Mais voilà. En très peu de temps, le monde des supercalculateurs, mais aussi les géants du cloud, même l’Union européenne, ont annoncé que leurs plus puissants designs reposeraient désormais sur des processeurs ARM. Le coup de grâce a été donné par Apple, avec le lancement en cette fin 2020 d’une nouvelle génération de Mac dépourvus de processeurs Intel.

Les raisons de ce renversement de situation sont liées aux capacités industrielles des différents acteurs, une constante dans l’univers des processeurs. Comme le sermonnait Gordon Moore, le cofondateur d’Intel, avec sa fameuse loi éponyme, les fondeurs de processeurs ont tout intérêt à doubler la puissance de leurs puces tous les deux ans s’ils comptent renouveler leurs ventes au fil du temps. Pour augmenter la puissance d’un processeur, il faut augmenter son nombre de transistors, c’est-à-dire les graver à chaque fois plus finement pour qu’ils tiennent sur un carré de silicium, c’est-à-dire investir dans des usines qui coûtent de plus en plus cher. En clair, il faut vendre de plus en plus de processeurs afin de réunir assez de fonds à investir dans l’usine de la génération suivante.

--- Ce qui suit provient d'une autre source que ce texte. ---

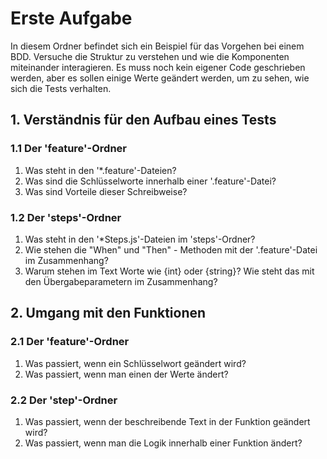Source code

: # Erste Aufgabe

In diesem Ordner befindet sich ein Beispiel für das Vorgehen bei einem BDD. Versuche die Struktur zu verstehen und
wie die Komponenten miteinander interagieren. Es muss noch kein eigener Code geschrieben werden, aber es sollen
einige Werte geändert werden, um zu sehen, wie sich die Tests verhalten. 

## 1. Verständnis für den Aufbau eines Tests

### 1.1 Der 'feature'-Ordner

1) Was steht in den '*.feature'-Dateien?
2) Was sind die Schlüsselworte innerhalb einer '.feature'-Datei?
3) Was sind Vorteile dieser Schreibweise?

### 1.2 Der 'steps'-Ordner

1) Was steht in den '*Steps.js'-Dateien im 'steps'-Ordner?
2) Wie stehen die "When" und "Then" - Methoden mit der '.feature'-Datei im Zusammenhang?
3) Warum stehen im Text Worte wie {int} oder {string}? Wie steht das mit den Übergabeparametern im Zusammenhang?

## 2. Umgang mit den Funktionen

### 2.1 Der 'feature'-Ordner

1) Was passiert, wenn ein Schlüsselwort geändert wird?
2) Was passiert, wenn man einen der Werte ändert?

### 2.2 Der 'step'-Ordner

1) Was passiert, wenn der beschreibende Text in der Funktion geändert wird?
2) Was passiert, wenn man die Logik innerhalb einer Funktion ändert?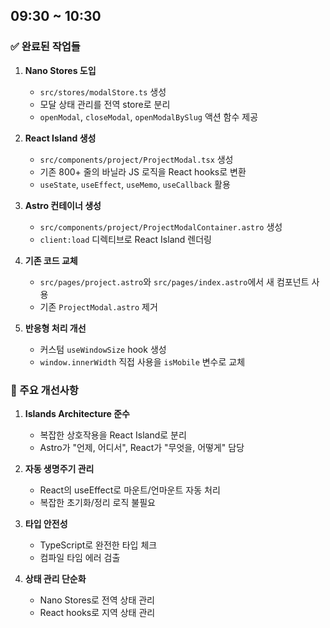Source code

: ## 09:30 ~ 10:30 

### ✅ 완료된 작업들

1. **Nano Stores 도입**
   - `src/stores/modalStore.ts` 생성
   - 모달 상태 관리를 전역 store로 분리
   - `openModal`, `closeModal`, `openModalBySlug` 액션 함수 제공

2. **React Island 생성**
   - `src/components/project/ProjectModal.tsx` 생성
   - 기존 800+ 줄의 바닐라 JS 로직을 React hooks로 변환
   - `useState`, `useEffect`, `useMemo`, `useCallback` 활용

3. **Astro 컨테이너 생성**
   - `src/components/project/ProjectModalContainer.astro` 생성
   - `client:load` 디렉티브로 React Island 렌더링

4. **기존 코드 교체**
   - `src/pages/project.astro`와 `src/pages/index.astro`에서 새 컴포넌트 사용
   - 기존 `ProjectModal.astro` 제거

5. **반응형 처리 개선**
   - 커스텀 `useWindowSize` hook 생성
   - `window.innerWidth` 직접 사용을 `isMobile` 변수로 교체

### 🎯 주요 개선사항

1. **Islands Architecture 준수**
   - 복잡한 상호작용을 React Island로 분리
   - Astro가 "언제, 어디서", React가 "무엇을, 어떻게" 담당

2. **자동 생명주기 관리**
   - React의 useEffect로 마운트/언마운트 자동 처리
   - 복잡한 초기화/정리 로직 불필요

3. **타입 안전성**
   - TypeScript로 완전한 타입 체크
   - 컴파일 타임 에러 검출

4. **상태 관리 단순화**
   - Nano Stores로 전역 상태 관리
   - React hooks로 지역 상태 관리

A la base, les processeurs ARM étaient bien moins performants que des processeurs Intel : dans le but de consommer le moins d’énergie possible pour maximiser l’autonomie des appareils mobiles, leur carré de silicium était plus petit, avec bien moins de transistors. Mais il se vend tellement de fois plus d’appareils mobiles que de PC ou de serveurs, que l’écosystème ARM réunit bien plus vite qu’Intel les fonds pour fabriquer la génération suivante. Intel a fait jadis le choix d’avoir ses propres usines ; il ne peut compter que sur lui-même pour générer les revenus à y investir. Les fabricants de processeurs sous licence ARM - dont Apple, Samsung, Qualcomm et d’autres – ont tous préféré passer par des acteurs tiers, principalement le taiwanais TSMC.

En 2020, Intel est enfin arrivé, au prix d’un effort considérable, à avoir des usines qui produisent des puces avec une finesse de gravure de l’ordre de 10 nm. Et encore, ses processeurs Xeon pour serveurs sont encore fabriqués sur les chaînes de la génération 14 nm. Dans le monde ARM, voilà deux ans que l’on est passé au 7 nm. Avec ses nouveaux Mac, Apple inaugure même déjà les nouvelles chaînes de TSMC en 5 nm.

TSMC profite d’une telle dynamique que c’est aussi chez lui qu’AMD a décidé de faire fabriquer ses processeurs x86. Tout comme le fait aussi NVidia, désormais, pour ses GPU.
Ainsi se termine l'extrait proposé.